A Thai friend of mine, an architect, shed some light on the issue a few years ago. She has no aircon at her home in Prachachuen, way to expensive to pay the bills, she says, so she sleeps sweating in 35-40 degrees, under a fan…. and as the opposite extreme, she has to endure constant 18-degree temperatures during the day in the office near Siam square. It is automatic, can’t be adjusted, and is considered elegant: she says the company wouldn’t be taken seriously by potential upper-class customers if they didn’t have nice cold offices, and employees enjoy being cold anyway, after being so hot at home all the time. What the…. ?! I mean, over here, where offices sometimes have aircon, the standard temperature would be nice and pleasant 23-25 degrees – same as with the heating during the winter. People don’t like to be cold here. Thais seem to enjoy shivering, at least “mentally” if not physically – it seems to give them a sense of status: “I don’t have to be hot any more, now I can work in a nice cold office, wow!” The colder, the more elegant, simply put. My Thai boyfriend, brought up in small village in Loei, commented that he doesn’t like cold, although he thought he should. He was kind of ashamed of not being able to put up with freezing temperatures, as it was a sign of his simple, poor background. Is this healthy? Is this normal? And…. isn’t this crazy?!

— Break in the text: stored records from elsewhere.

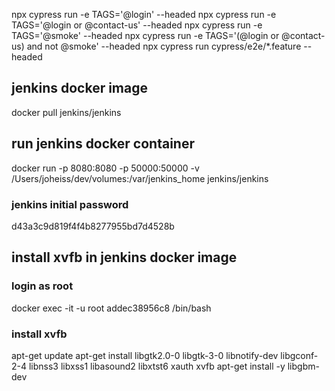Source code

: npx cypress run -e TAGS='@login' --headed
npx cypress run -e TAGS='@login or @contact-us' --headed
npx cypress run -e TAGS='@smoke' --headed
npx cypress run -e TAGS='(@login or @contact-us) and not @smoke' --headed
npx cypress run cypress/e2e/*.feature --headed

## jenkins docker image
docker pull jenkins/jenkins

## run jenkins docker container
docker run -p 8080:8080 -p 50000:50000 -v /Users/joheiss/dev/volumes:/var/jenkins_home jenkins/jenkins

### jenkins initial password
d43a3c9d819f4f4b8277955bd7d4528b

## install xvfb in jenkins docker image
### login as root
docker exec -it -u root addec38956c8 /bin/bash
### install xvfb
apt-get update
apt-get install libgtk2.0-0 libgtk-3-0 libnotify-dev libgconf-2-4 libnss3 libxss1 libasound2 libxtst6 xauth xvfb
apt-get install -y libgbm-dev
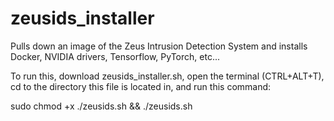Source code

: # zeusids_installer
Pulls down an image of the Zeus Intrusion Detection System and installs Docker, NVIDIA drivers, Tensorflow, PyTorch, etc...

To run this, download zeusids_installer.sh, open the terminal (CTRL+ALT+T),
cd to the directory this file is located in, and run this command:

sudo chmod +x ./zeusids.sh && ./zeusids.sh
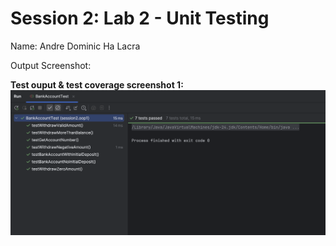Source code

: <h1>Session 2: Lab 2 - Unit Testing</h1>
Name: Andre Dominic Ha Lacra

Output Screenshot:

<strong>Test ouput & test coverage screenshot 1:</strong>
![Alt text](test-output-coverage/Session-Lab2-TestCase1.png)

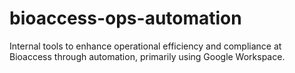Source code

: # bioaccess-ops-automation
Internal tools to enhance operational efficiency and compliance at Bioaccess through automation, primarily using Google Workspace.
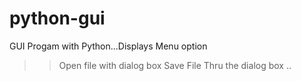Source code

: # python-gui
GUI Progam with Python...Displays Menu option
>> Open file with dialog box
>> Save File Thru the dialog box
..
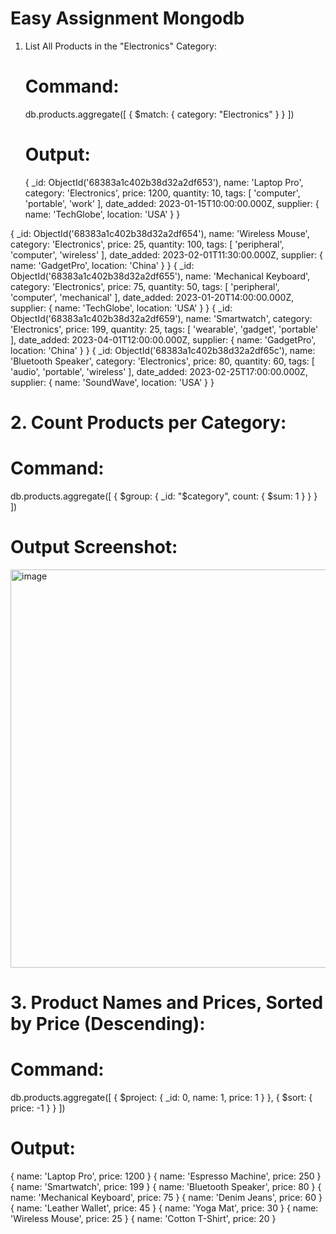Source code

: # Easy Assignment Mongodb
1. List All Products in the "Electronics" Category:
   # Command:
   db.products.aggregate([
  {
    $match: { category: "Electronics" }
  }
])
   # Output:
   {
  _id: ObjectId('68383a1c402b38d32a2df653'),
  name: 'Laptop Pro',
  category: 'Electronics',
  price: 1200,
  quantity: 10,
  tags: [
    'computer',
    'portable',
    'work'
  ],
  date_added: 2023-01-15T10:00:00.000Z,
  supplier: {
    name: 'TechGlobe',
    location: 'USA'
  }
}

{
  _id: ObjectId('68383a1c402b38d32a2df654'),
  name: 'Wireless Mouse',
  category: 'Electronics',
  price: 25,
  quantity: 100,
  tags: [
    'peripheral',
    'computer',
    'wireless'
  ],
  date_added: 2023-02-01T11:30:00.000Z,
  supplier: {
    name: 'GadgetPro',
    location: 'China'
  }
}
{
  _id: ObjectId('68383a1c402b38d32a2df655'),
  name: 'Mechanical Keyboard',
  category: 'Electronics',
  price: 75,
  quantity: 50,
  tags: [
    'peripheral',
    'computer',
    'mechanical'
  ],
  date_added: 2023-01-20T14:00:00.000Z,
  supplier: {
    name: 'TechGlobe',
    location: 'USA'
  }
}
{
  _id: ObjectId('68383a1c402b38d32a2df659'),
  name: 'Smartwatch',
  category: 'Electronics',
  price: 199,
  quantity: 25,
  tags: [
    'wearable',
    'gadget',
    'portable'
  ],
  date_added: 2023-04-01T12:00:00.000Z,
  supplier: {
    name: 'GadgetPro',
    location: 'China'
  }
}
{
  _id: ObjectId('68383a1c402b38d32a2df65c'),
  name: 'Bluetooth Speaker',
  category: 'Electronics',
  price: 80,
  quantity: 60,
  tags: [
    'audio',
    'portable',
    'wireless'
  ],
  date_added: 2023-02-25T17:00:00.000Z,
  supplier: {
    name: 'SoundWave',
    location: 'USA'
  }
}

# 2. Count Products per Category:
  # Command:
  db.products.aggregate([
  {
    $group: {
      _id: "$category",
      count: { $sum: 1 }
    }
  }
])

# Output Screenshot:
<img width="637" alt="image" src="https://github.com/user-attachments/assets/19a9761e-0bc0-4ce0-96e1-28a3f4f8ba62" />

# 3. Product Names and Prices, Sorted by Price (Descending):
  # Command:
  db.products.aggregate([
  {
    $project: {
      _id: 0,
      name: 1,
      price: 1
    }
  },
  {
    $sort: {
      price: -1
    }
  }
])

# Output:
{
  name: 'Laptop Pro',
  price: 1200
}
{
  name: 'Espresso Machine',
  price: 250
}
{
  name: 'Smartwatch',
  price: 199
}
{
  name: 'Bluetooth Speaker',
  price: 80
}
{
  name: 'Mechanical Keyboard',
  price: 75
}
{
  name: 'Denim Jeans',
  price: 60
}
{
  name: 'Leather Wallet',
  price: 45
}
{
  name: 'Yoga Mat',
  price: 30
}
{
  name: 'Wireless Mouse',
  price: 25
}
{
  name: 'Cotton T-Shirt',
  price: 20
}
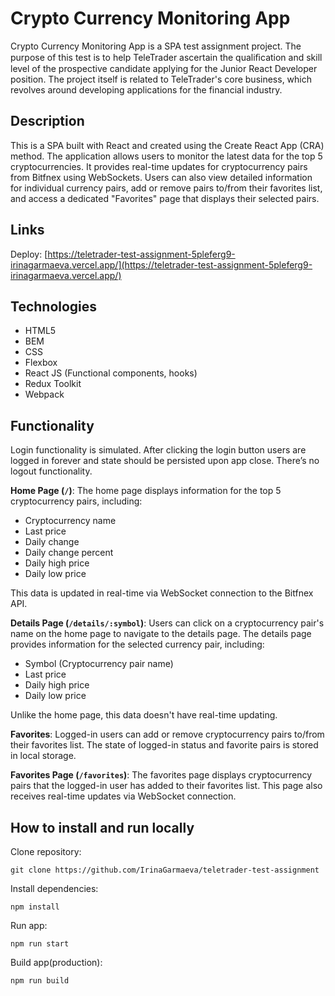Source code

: # Crypto Currency Monitoring App

Crypto Currency Monitoring App is a SPA test assignment project. The purpose of this test is to help TeleTrader ascertain the qualiﬁcation and skill level of the prospective candidate applying for the Junior React Developer position.
The project itself is related to TeleTrader's core business, which revolves around developing applications for the financial industry.

## Description

This is a SPA built with React and created using the Create React App (CRA) method. The application allows users to monitor the latest data for the top 5 cryptocurrencies. It provides real-time updates for cryptocurrency pairs from Bitfnex using WebSockets. Users can also view detailed information for individual currency pairs, add or remove pairs to/from their favorites list, and access a dedicated "Favorites" page that displays their selected pairs.

## Links

Deploy: [https://teletrader-test-assignment-5pleferg9-irinagarmaeva.vercel.app/](https://teletrader-test-assignment-5pleferg9-irinagarmaeva.vercel.app/) <br>

## Technologies
* HTML5
* BEM
* CSS
* Flexbox
* React JS (Functional components, hooks)
* Redux Toolkit
* Webpack


## Functionality

Login functionality is simulated. After clicking the login button users are logged in forever and state should be persisted upon app close. There’s no logout functionality.

**Home Page (`/`)**: The home page displays information for the top 5 cryptocurrency pairs, including:

 - Cryptocurrency name
 - Last price
 - Daily change
 - Daily change percent
 - Daily high price
 - Daily low price

This data is updated in real-time via WebSocket connection to the Bitfnex API.


**Details Page (`/details/:symbol`)**: Users can click on a cryptocurrency pair's name on the home page to navigate to the details page. The details page provides information for the selected currency pair, including:

 - Symbol (Cryptocurrency pair name)
 - Last price
 - Daily high price
 - Daily low price

Unlike the home page, this data doesn't have real-time updating.

**Favorites**: Logged-in users can add or remove cryptocurrency pairs to/from their favorites list. The state of logged-in status and favorite pairs is stored in local storage.

**Favorites Page (`/favorites`)**: The favorites page displays cryptocurrency pairs that the logged-in user has added to their favorites list. This page also receives real-time updates via WebSocket connection.


## How to install and run locally

Clone repository:

  `git clone https://github.com/IrinaGarmaeva/teletrader-test-assignment`

Install dependencies:

  `npm install`

Run app:

  `npm run start`

Build app(production):

  `npm run build`


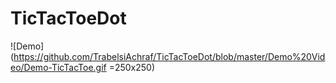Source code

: # TicTacToeDot

![Demo](https://github.com/TrabelsiAchraf/TicTacToeDot/blob/master/Demo%20Video/Demo-TicTacToe.gif =250x250)
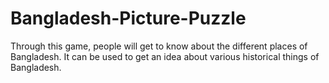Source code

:# Bangladesh-Picture-Puzzle
Through this game, people will get to know about the different places of Bangladesh. It can be used to get an idea about various historical things of Bangladesh.
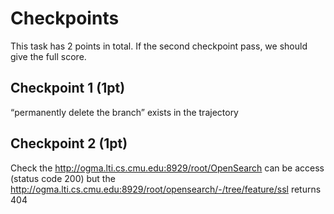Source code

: # Checkpoints

This task has 2 points in total. If the second checkpoint pass, we should give the full score.

## Checkpoint 1 (1pt)

“permanently delete the branch” exists in the trajectory

## Checkpoint 2 (1pt)

Check the http://ogma.lti.cs.cmu.edu:8929/root/OpenSearch can be access (status code 200) but the http://ogma.lti.cs.cmu.edu:8929/root/opensearch/-/tree/feature/ssl returns 404
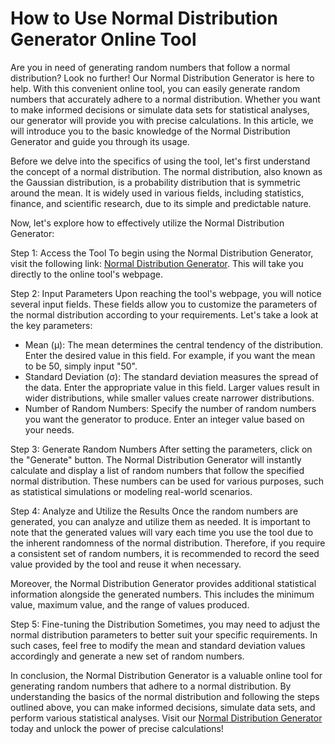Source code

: How to Use Normal Distribution Generator Online Tool
====================================================

Are you in need of generating random numbers that follow a normal distribution? Look no further! Our Normal Distribution Generator is here to help. With this convenient online tool, you can easily generate random numbers that accurately adhere to a normal distribution. Whether you want to make informed decisions or simulate data sets for statistical analyses, our generator will provide you with precise calculations. In this article, we will introduce you to the basic knowledge of the Normal Distribution Generator and guide you through its usage.

Before we delve into the specifics of using the tool, let's first understand the concept of a normal distribution. The normal distribution, also known as the Gaussian distribution, is a probability distribution that is symmetric around the mean. It is widely used in various fields, including statistics, finance, and scientific research, due to its simple and predictable nature.

Now, let's explore how to effectively utilize the Normal Distribution Generator:

Step 1: Access the Tool To begin using the Normal Distribution Generator, visit the following link: [Normal Distribution Generator](https://www.onlinecalculatorsfree.com/math/normal-distribution-generator.html). This will take you directly to the online tool's webpage.

Step 2: Input Parameters Upon reaching the tool's webpage, you will notice several input fields. These fields allow you to customize the parameters of the normal distribution according to your requirements. Let's take a look at the key parameters:

- Mean (μ): The mean determines the central tendency of the distribution. Enter the desired value in this field. For example, if you want the mean to be 50, simply input "50".
- Standard Deviation (σ): The standard deviation measures the spread of the data. Enter the appropriate value in this field. Larger values result in wider distributions, while smaller values create narrower distributions.
- Number of Random Numbers: Specify the number of random numbers you want the generator to produce. Enter an integer value based on your needs.

Step 3: Generate Random Numbers After setting the parameters, click on the "Generate" button. The Normal Distribution Generator will instantly calculate and display a list of random numbers that follow the specified normal distribution. These numbers can be used for various purposes, such as statistical simulations or modeling real-world scenarios.

Step 4: Analyze and Utilize the Results Once the random numbers are generated, you can analyze and utilize them as needed. It is important to note that the generated values will vary each time you use the tool due to the inherent randomness of the normal distribution. Therefore, if you require a consistent set of random numbers, it is recommended to record the seed value provided by the tool and reuse it when necessary.

Moreover, the Normal Distribution Generator provides additional statistical information alongside the generated numbers. This includes the minimum value, maximum value, and the range of values produced.

Step 5: Fine-tuning the Distribution Sometimes, you may need to adjust the normal distribution parameters to better suit your specific requirements. In such cases, feel free to modify the mean and standard deviation values accordingly and generate a new set of random numbers.

In conclusion, the Normal Distribution Generator is a valuable online tool for generating random numbers that adhere to a normal distribution. By understanding the basics of the normal distribution and following the steps outlined above, you can make informed decisions, simulate data sets, and perform various statistical analyses. Visit our [Normal Distribution Generator](https://www.onlinecalculatorsfree.com/math/normal-distribution-generator.html) today and unlock the power of precise calculations!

I was quite proud of myself when I figured out a way to survive my days at school: aircon can be a discipline method. I know this is not taiwan-blogs, but I guess it would work with Thai kids as well if you happen to have an aircon classroom. The trick is simple: I have NEVER seen kids (especially those aged 6-10) shut up and listen attentively as quickly and nicely as when I threatened to switch off the aircon in the classroom, the pretext being that it was way too noisy to manage a bunch of messy, noisy, naughty children. They could not possibly imagine a harsher punishment. Of course it can’t be overdone, but it works miracles, they would do everything for the right to shiver. It was amazing to see their aircon lives: jumping from a cold apartment to a cold car or schoolbus, into a cold classroom, cold shopping mall, cold fastfood restaurant – and as a result, at the age of six or seven, sweating and complaining if it was above 30, and they had to be forced to go out to the playground and have some fresh air between two lessons of reading and writing. Urban Thailand is heading this way…. it seems to be a waste of money, by the way. About two years ago I read about a Thai government initiative to allow officials to take off their jackets at work and have slightly higher temperatures in the offices: I have no idea how it went down with the public, if anybody has taken up the issue of the huge electricity bills for excessive cold. And somehow it feels dangerous to me if a generation or social class is increasingly brought up not to be able to withstand weather as it is, living their lives at a constant artificial 20 degrees…. Parallel with white skin, shivering seems to become a status symbol, to break completely with the lives of previous generations and other social classes still toiling on the rice paddies, hot and tanned.